The problem, says Norman, is one of corporate culture – flowing both from the internal pressures of running a successful company and from the external forces of needing to turn in a healthy set of numbers to Wall Street every three months.
“I obviously don’t know what went on at VW and I don’t know the people. I do know a lot of people in automotive companies and, what has been described of the CEO is what we were talking about, that there is this corporate culture that says, ‘Here’s what I need you to do and I need it done immediately, but don’t tell me how you did it’. The structure that existed made this situation inevitable.
“There’s no excuse for what VW did but it’s interesting that it has been pointed out that computer manufacturers have been doing this for years.
“We do speed tests on computers, so what has always happened is that the computer checks to see if it’s doing a speed test and second, it’s designed to pass the speed test, even though it has no relevance to how it’s normally used. Most professionals know about that and so they always smile at the speed tests, and it’s not required by law.
“I don’t know if this is what happened at Volkswagen or not. The former CEO denied all knowledge of what happened and that could even be true, but nonetheless there is a corporate culture, where even if the CEO didn’t know that they were tinkering with this particular issue, he must have known, in a general sense, that people were gaming the system for their own benefit.”
But as for VW being for the chop and all of us running into the arms of electric, robotic cars, Norman is not so sure.
“I think at the moment VW will be hit, along with Porsche and Audi, but it doesn’t seem to have hit the other car makers, but I suppose we’ll have to wait and see.

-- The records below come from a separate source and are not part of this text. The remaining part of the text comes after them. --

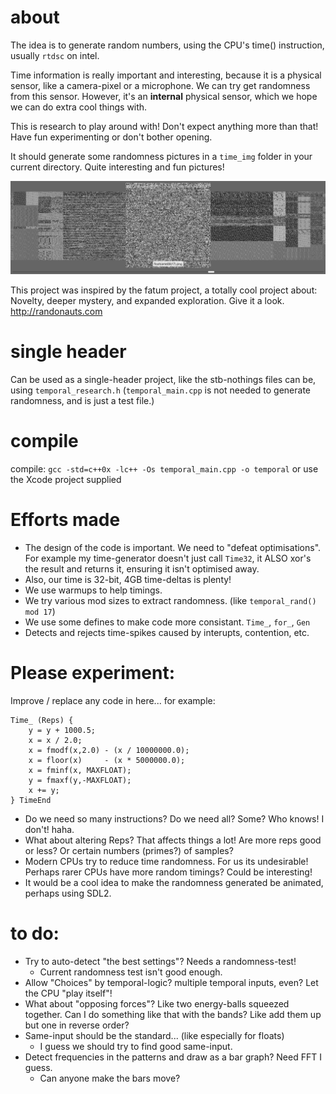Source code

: 
# about

The idea is to generate random numbers, using the CPU's time() instruction, usually `rtdsc` on intel.

Time information is really important and interesting, because it is a physical sensor, like a camera-pixel or a microphone. We can try get randomness from this sensor. However, it's an **internal** physical sensor, which we hope we can do extra cool things with.

This is research to play around with! Don't expect anything more than that! Have fun experimenting or don't bother opening.

It should generate some randomness pictures in a `time_img` folder in your current directory. Quite interesting and fun pictures!

![Temporal Randomness](screenshot.png)

This project was inspired by the fatum project, a totally cool project about: Novelty, deeper mystery, and expanded exploration. Give it a look. http://randonauts.com



# single header   

Can be used as a single-header project, like the stb-nothings files can be, using `temporal_research.h` (`temporal_main.cpp` is not needed to generate randomness, and is just a test file.)
    


# compile

compile: `gcc -std=c++0x -lc++ -Os temporal_main.cpp -o temporal`
or use the Xcode project supplied



# Efforts made

* The design of the code is important. We need to "defeat optimisations". For example my time-generator doesn't just call `Time32`, it ALSO xor's the result and returns it, ensuring it isn't optimised away.
* Also, our time is 32-bit, 4GB time-deltas is plenty!
* We use warmups to help timings.
* We try various mod sizes to extract randomness. (like `temporal_rand() mod 17`)
* We use some defines to make code more consistant. `Time_`, `for_`, `Gen`
* Detects and rejects time-spikes caused by interupts, contention, etc.
    

# Please experiment:

Improve / replace any code in here... for example:

    Time_ (Reps) {
        y = y + 1000.5;
        x = x / 2.0;
        x = fmodf(x,2.0) - (x / 10000000.0);
        x = floor(x)     - (x * 5000000.0);
        x = fminf(x, MAXFLOAT);
        y = fmaxf(y,-MAXFLOAT);
        x += y;
    } TimeEnd

* Do we need so many instructions? Do we need all? Some? Who knows! I don't! haha.
* What about altering Reps? That affects things a lot! Are more reps good or less? Or certain numbers (primes?) of samples?
* Modern CPUs try to reduce time randomness. For us its undesirable! Perhaps rarer CPUs have more random timings? Could be interesting!
* It would be a cool idea to make the randomness generated be animated, perhaps using SDL2.


# to do:

* Try to auto-detect "the best settings"? Needs a randomness-test!
    * Current randomness test isn't good enough.
* Allow "Choices" by temporal-logic? multiple temporal inputs, even? Let the CPU "play itself"!
* What about "opposing forces"? Like two energy-balls squeezed together. Can I do something like that with the bands? Like add them up but one in reverse order?
* Same-input should be the standard... (like especially for floats)
    * I guess we should try to find good same-input.
* Detect frequencies in the patterns and draw as a bar graph? Need FFT I guess.
    * Can anyone make the bars move?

There is a transition going on in the automobile, but it’s going to be slower than you might think.
“Basically, we started with hybrids and we’re moving towards electric and we might use some fuel cells. There are lots of experiments, but you have to remember that an electric car is not automatically better for the environment; it depends on where the electricity comes from. In the US, for example, you don’t know where your electricity comes from.
“If it’s coming from a coal-fired plant, well, that’s worse for the environment. The whole grid is interconnected. So it’s not as simple as just saying that electric cars are beneficial. The other point is that, for autonomous cars, it’s going to be a long time.
“The car makers are pushing it faster than is safe. They are all capable of doing the same thing and the difference is the corporate structure that decides whether it’s safe to release it or not. Mercedes is the leader in what it has allowed its cars to do, such as some automated highway driving.
“But look at Tesla, which announced that it could do so much, that the car could automatically pass other cars and so on. Well, I’ve been working with companies, and they’re all working on the same technology, their cars can all do the same things, but they’re not ready to release it yet.
“Tesla released it and said it was great and now they’re apologising and drawing it back, and we all predicted that – the cars are just not ready yet. Teslas are remarkably good cars, but on top of that, the easiest driving is highway driving, but city driving is much harder, and no one is ready for that yet.
“ So I’m still talking decades before autonomous cars are a major issue.
“In the end, can you think of any company that suffered so badly from an image issue that it went bankrupt and died? They have to be out there, continue to apologise and try to get to a situation where people say, ‘We can see that you’ve done wrong but that you’ve apologised and we forgive you’. It’s interesting that we’re more likely to do that for companies than for individual people.”